● EXERCISE: Each line of the entries that mentions the string "OWASP" needs to be reported.

● TASK DATA:
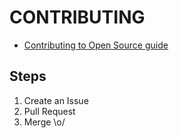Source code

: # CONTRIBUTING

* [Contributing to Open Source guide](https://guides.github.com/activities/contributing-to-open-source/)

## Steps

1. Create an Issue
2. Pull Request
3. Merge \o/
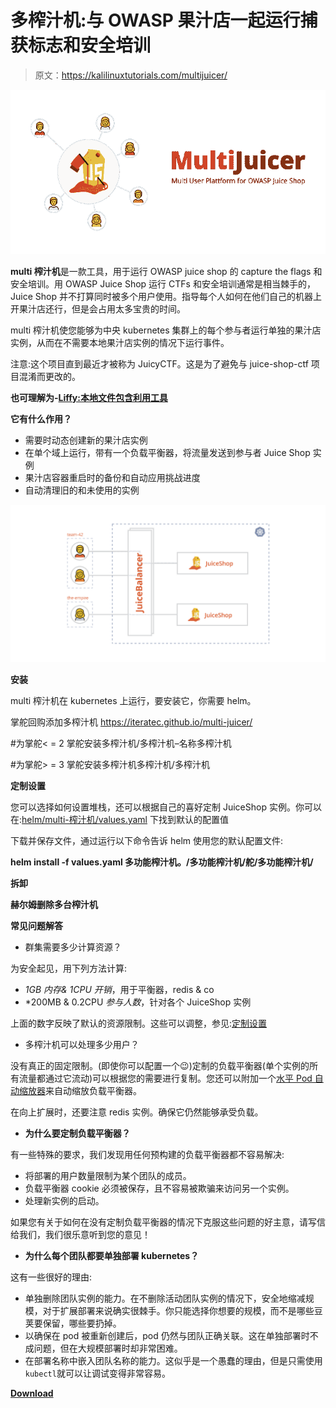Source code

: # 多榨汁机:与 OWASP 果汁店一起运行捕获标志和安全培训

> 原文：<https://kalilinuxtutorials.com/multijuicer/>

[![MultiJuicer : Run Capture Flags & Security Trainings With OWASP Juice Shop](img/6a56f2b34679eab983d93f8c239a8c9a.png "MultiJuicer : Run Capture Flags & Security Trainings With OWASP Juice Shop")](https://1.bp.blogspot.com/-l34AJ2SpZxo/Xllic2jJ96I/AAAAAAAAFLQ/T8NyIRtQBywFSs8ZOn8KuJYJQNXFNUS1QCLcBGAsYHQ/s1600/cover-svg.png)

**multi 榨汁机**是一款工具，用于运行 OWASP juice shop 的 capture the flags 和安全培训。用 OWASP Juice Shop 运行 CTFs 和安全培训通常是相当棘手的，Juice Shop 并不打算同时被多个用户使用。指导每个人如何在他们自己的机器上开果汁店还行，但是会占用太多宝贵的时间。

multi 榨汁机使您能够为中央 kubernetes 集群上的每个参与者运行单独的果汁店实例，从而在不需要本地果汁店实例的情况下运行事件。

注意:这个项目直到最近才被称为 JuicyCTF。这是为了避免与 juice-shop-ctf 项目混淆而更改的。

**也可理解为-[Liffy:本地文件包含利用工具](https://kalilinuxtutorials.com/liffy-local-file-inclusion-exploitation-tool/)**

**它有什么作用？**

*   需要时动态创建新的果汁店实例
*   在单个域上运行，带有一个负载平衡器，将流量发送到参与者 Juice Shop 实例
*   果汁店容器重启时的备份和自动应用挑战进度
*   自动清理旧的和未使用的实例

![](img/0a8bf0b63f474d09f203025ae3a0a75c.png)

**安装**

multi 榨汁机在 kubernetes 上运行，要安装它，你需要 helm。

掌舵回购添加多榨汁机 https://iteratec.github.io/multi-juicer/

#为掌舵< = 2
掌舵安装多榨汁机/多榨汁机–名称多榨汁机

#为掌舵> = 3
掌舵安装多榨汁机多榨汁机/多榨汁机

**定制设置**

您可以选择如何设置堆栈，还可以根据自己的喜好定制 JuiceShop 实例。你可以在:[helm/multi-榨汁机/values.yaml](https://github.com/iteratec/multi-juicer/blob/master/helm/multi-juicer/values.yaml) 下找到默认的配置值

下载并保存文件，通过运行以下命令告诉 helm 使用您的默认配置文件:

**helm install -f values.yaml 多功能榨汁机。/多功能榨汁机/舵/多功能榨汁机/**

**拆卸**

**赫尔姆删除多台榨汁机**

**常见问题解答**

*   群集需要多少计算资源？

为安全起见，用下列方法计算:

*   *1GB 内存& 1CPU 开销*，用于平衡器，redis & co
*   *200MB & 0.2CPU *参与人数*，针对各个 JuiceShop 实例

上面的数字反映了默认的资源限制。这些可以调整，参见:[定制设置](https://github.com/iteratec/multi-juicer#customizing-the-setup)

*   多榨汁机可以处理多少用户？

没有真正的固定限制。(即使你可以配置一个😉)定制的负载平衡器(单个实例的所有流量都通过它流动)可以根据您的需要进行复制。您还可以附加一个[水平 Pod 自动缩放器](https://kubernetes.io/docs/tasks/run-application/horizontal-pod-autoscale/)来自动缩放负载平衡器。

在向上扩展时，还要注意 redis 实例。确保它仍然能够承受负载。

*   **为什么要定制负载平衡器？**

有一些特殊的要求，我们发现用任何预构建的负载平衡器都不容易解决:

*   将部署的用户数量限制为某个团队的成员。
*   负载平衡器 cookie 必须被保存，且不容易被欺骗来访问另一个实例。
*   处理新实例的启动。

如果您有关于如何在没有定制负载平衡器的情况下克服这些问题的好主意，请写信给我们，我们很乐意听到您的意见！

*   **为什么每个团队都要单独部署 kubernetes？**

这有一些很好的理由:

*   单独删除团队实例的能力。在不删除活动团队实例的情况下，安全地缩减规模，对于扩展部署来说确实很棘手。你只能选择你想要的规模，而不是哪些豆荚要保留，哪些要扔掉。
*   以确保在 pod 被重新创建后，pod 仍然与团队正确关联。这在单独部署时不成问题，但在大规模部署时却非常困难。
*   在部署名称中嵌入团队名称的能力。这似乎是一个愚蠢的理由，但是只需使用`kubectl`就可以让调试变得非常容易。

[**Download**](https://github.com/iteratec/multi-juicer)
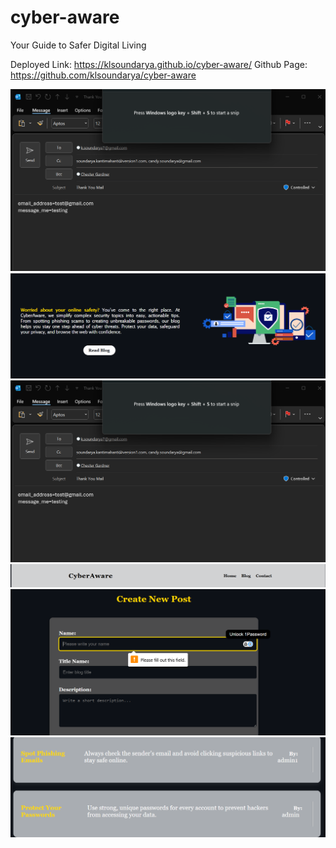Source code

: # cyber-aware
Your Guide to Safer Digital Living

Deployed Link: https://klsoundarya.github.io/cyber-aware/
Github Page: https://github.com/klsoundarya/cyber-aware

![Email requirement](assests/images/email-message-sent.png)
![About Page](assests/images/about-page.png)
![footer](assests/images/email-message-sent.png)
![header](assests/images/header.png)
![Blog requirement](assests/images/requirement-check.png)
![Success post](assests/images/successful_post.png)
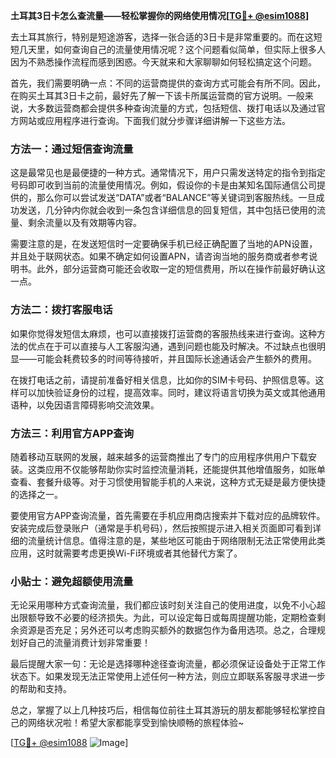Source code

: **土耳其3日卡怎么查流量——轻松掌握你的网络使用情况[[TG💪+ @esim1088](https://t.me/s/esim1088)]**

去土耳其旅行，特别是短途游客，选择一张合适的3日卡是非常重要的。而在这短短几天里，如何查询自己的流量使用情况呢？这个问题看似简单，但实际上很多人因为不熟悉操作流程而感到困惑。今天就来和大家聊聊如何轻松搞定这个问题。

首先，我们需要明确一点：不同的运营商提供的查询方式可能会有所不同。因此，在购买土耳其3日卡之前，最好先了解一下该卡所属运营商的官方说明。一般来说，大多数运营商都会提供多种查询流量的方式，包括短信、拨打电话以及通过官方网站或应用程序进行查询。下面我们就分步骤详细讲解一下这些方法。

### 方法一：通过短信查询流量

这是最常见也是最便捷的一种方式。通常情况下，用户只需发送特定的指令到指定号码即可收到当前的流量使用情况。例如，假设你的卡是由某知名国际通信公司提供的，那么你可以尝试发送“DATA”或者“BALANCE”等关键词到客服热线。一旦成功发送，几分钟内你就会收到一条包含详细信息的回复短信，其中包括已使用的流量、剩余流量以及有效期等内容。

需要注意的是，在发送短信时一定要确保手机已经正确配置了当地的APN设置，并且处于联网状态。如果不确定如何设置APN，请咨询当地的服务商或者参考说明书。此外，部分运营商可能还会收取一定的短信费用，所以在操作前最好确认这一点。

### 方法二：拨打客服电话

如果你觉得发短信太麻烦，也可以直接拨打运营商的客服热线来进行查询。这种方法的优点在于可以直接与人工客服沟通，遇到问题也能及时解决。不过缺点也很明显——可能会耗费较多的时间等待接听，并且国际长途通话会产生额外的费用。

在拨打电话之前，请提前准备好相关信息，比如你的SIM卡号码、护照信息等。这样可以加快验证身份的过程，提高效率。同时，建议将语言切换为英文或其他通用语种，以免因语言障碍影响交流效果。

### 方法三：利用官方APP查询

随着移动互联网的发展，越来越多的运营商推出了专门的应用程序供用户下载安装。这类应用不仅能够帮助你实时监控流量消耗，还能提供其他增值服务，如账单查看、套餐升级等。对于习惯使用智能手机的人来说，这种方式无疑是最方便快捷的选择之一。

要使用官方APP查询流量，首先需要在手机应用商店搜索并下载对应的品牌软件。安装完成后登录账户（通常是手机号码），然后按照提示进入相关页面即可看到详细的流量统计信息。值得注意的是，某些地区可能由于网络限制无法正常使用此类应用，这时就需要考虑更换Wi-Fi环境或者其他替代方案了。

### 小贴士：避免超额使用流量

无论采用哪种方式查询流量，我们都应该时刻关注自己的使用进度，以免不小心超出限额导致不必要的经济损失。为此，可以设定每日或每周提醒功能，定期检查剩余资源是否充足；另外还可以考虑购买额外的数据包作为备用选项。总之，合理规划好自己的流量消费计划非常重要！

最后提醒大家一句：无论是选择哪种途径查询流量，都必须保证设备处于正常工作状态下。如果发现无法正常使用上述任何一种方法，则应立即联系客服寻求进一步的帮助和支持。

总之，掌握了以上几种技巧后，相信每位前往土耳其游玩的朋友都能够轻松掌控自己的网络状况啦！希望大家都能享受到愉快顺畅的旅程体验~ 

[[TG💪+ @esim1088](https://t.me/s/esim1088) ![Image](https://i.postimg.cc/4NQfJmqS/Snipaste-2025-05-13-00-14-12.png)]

● YOUR RESPONSE:
: # 多榨汁机:与 OWASP 果汁店一起运行捕获标志和安全培训
[![MultiJuicer : Run Capture Flags & Security Trainings With OWASP Juice Shop](img/6a56f2b34679eab983d93f8c239a8c9a.png "MultiJuicer : Run Capture Flags & Security Trainings With OWASP Juice Shop")](https://1.bp.blogspot.com/-l34AJ2SpZxo/Xllic2jJ96I/AAAAAAAAFLQ/T8NyIRtQBywFSs8ZOn8KuJYJQNXFNUS1QCLcBGAsYHQ/s1600/cover-svg.png)
**multi 榨汁机**是一款工具，用于运行 OWASP juice shop 的 capture the flags 和安全培训。用 OWASP Juice Shop 运行 CTFs 和安全培训通常是相当棘手的，Juice Shop 并不打算同时被多个用户使用。指导每个人如何在他们自己的机器上开果汁店还行，但是会占用太多宝贵的时间。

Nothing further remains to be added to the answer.